Multi-Task and Federated Learning
=================================

In modern machine learning, models are frequently tasked with balancing strictly competing performance indicators. In multi-task learning (MTL), a single shared neural representation must simultaneously optimize losses across different tasks, often leading to "gradient conflict" where improving one task substantially degrades another. This same underlying tension appears when training models with explicit fairness constraints, where the expected loss over different population subgroups forms a multi-objective optimization problem. 

Furthermore, this principle is critically important in Federated Learning (FL), such as the MOCHA framework, where massive data is distributed across edge devices and a global model must balance diverse local losses against consensus.

By imposing strongly convex regularizations (e.g., Tikhonov/Ridge) on the model parameters alongside the local losses, the optimization formulations become naturally resolvable:

.. math:: 
   
   f_1(\theta) &= \mathcal{L}_1(\theta) + \lambda\|\theta\|^2 \\
   f_2(\theta) &= \mathcal{L}_2(\theta) + \lambda\|\theta\|^2 \\
               &\vdots \\
   f_m(\theta) &= \mathcal{L}_m(\theta) + \lambda\|\theta\|^2

The :math:`L_2` regularization penalty :math:`\lambda\|\theta\|^2` ensures that the Hessian incorporates a positive definite matrix :math:`2\lambda I \succ 0`. This global penalty forcefully transforms the generic convex loss landscapes (common in logistic/ridge regressions or SVMs) into strictly strongly convex objectives. Under strong convexity, algorithms like the Stochastic Multi-Gradient (SMG) descent achieve dramatic convergence accelerations, improving from sub-linear to linear :math:`O(1/n)` or :math:`O(\exp(-\mu T))` convergence rates :cite:p:`liu2024stochastic`.

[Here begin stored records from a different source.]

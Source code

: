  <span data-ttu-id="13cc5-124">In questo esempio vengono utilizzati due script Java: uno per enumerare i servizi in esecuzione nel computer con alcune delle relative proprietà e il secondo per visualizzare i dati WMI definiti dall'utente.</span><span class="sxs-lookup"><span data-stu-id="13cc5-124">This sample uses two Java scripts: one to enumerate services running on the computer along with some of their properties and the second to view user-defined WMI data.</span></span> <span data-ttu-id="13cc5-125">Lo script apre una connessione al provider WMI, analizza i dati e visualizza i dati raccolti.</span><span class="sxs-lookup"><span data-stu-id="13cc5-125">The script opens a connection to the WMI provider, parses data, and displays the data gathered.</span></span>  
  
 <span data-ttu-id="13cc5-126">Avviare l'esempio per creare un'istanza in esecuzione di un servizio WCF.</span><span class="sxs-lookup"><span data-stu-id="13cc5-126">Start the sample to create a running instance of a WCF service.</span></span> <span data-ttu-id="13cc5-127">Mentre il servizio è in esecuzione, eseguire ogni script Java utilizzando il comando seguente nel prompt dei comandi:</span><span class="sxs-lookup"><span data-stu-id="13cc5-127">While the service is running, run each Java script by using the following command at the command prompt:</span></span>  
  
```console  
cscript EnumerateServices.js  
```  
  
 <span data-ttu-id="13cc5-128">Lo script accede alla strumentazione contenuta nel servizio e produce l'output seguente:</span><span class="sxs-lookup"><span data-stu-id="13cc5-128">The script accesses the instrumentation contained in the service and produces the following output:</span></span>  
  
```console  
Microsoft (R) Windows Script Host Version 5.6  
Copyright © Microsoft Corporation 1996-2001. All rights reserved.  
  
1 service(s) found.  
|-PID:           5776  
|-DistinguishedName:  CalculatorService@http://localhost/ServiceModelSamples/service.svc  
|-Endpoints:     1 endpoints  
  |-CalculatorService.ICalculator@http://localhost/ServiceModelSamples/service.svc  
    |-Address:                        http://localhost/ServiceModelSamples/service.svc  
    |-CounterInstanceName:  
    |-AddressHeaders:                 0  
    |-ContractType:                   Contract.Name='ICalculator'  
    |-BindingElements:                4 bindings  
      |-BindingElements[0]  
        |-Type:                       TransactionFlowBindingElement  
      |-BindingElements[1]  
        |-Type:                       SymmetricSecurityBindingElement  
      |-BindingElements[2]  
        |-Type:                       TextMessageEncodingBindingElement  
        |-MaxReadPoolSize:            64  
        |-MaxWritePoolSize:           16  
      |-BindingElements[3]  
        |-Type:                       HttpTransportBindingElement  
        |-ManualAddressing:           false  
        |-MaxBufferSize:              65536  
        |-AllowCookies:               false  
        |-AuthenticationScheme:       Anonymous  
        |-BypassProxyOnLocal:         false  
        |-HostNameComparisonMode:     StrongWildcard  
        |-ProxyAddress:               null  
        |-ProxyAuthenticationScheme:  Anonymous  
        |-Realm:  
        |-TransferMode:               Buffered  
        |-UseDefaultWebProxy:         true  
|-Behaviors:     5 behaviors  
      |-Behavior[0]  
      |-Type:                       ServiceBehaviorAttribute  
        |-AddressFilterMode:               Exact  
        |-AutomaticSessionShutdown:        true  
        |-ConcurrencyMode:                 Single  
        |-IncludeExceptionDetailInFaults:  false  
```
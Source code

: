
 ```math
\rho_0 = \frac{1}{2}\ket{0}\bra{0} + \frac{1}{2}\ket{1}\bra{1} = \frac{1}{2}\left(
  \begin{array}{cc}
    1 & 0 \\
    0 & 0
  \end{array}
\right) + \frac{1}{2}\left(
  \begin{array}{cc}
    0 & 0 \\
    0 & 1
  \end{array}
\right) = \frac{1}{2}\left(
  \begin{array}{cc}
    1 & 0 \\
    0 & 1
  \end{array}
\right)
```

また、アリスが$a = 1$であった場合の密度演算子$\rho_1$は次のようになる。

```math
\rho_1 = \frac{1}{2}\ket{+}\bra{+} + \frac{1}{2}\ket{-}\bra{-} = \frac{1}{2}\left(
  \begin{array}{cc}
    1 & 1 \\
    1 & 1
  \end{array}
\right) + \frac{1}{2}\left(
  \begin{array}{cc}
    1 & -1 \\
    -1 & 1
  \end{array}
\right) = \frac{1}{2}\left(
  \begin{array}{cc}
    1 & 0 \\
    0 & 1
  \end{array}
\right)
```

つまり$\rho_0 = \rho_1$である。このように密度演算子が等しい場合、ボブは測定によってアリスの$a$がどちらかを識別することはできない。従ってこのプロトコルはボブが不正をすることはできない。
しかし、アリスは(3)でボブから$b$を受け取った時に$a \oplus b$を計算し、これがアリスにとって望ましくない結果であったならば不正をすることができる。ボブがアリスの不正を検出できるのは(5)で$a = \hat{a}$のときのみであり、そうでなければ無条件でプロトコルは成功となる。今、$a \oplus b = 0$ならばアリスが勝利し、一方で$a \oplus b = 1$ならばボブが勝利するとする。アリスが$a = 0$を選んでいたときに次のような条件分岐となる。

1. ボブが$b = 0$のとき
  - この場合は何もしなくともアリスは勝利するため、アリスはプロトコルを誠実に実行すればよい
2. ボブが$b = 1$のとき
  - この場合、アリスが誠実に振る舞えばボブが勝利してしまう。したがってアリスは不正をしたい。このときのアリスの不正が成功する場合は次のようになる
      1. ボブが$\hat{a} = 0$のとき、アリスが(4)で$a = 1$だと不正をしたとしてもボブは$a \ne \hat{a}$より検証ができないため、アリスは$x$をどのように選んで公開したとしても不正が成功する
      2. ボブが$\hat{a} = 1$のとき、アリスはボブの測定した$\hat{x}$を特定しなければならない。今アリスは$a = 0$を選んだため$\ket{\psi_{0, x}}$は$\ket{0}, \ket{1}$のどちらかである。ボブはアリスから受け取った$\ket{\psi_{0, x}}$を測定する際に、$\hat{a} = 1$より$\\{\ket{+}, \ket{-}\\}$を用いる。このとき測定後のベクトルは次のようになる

Rather than computing single compromised aggregations, the global model's Pareto front is modeled as a continuous Bézier simplex. This facilitates a "train once, customize anywhere" paradigm. A global Bézier simplex allows individual edge devices or network nodes to download the analytic continuous trade-off surface, enabling them to instantly select an optimal model variant tailored precisely to their local power limits, fairness constraints, or inference needs, simply by navigating the simplex variables—representing a drastic improvement over constant network-wide retraining.

Numerical Experiments
---------------------

We demonstrate Bézier simplex fitting on a two-task federated learning problem with quadratic losses and Tikhonov regularization.

**Problem Setup:**

- Model parameters: :math:`\theta \in \mathbb{R}^2`
- Task targets: :math:`\theta_1^* = [1.0, 0.5]`, :math:`\theta_2^* = [-0.5, 1.0]`
- Regularized task losses with :math:`\lambda = 0.1`:

.. math::

   f_1(\theta) &= \|\theta - \theta_1^*\|^2 + 0.1\|\theta\|^2 \\
   f_2(\theta) &= \|\theta - \theta_2^*\|^2 + 0.1\|\theta\|^2

**Experiment Procedure:**

1. Sample 10 weight vectors :math:`w = (w_1, w_2)` on the 1-simplex from :math:`(1,0)` to :math:`(0,1)`.
2. For each :math:`w`, solve :math:`\theta^*(w) = \arg\min_\theta [w_1 f_1(\theta) + w_2 f_2(\theta)]` using L-BFGS-B.
3. Collect the Pareto front points :math:`(f_1(\theta^*(w)), f_2(\theta^*(w)))`.
4. Fit a degree-3 Bézier simplex to the weight–loss pairs.
5. Visualize the fitted Bézier curve against the optimization-derived Pareto front.

.. list-table::
   :widths: 50 50
   :align: center

   * - .. image:: ../_static/federated_learning_pareto_set.png
         :alt: Pareto set for two-task federated learning (model parameter space)
         :width: 100%
     - .. image:: ../_static/federated_learning_pareto.png
         :alt: Bézier simplex fitting to two-task federated learning Pareto front
         :width: 100%
   * - Pareto set.
     - Pareto front.

The complete example script is available at :file:`examples/generate_federated_learning_pareto.py`.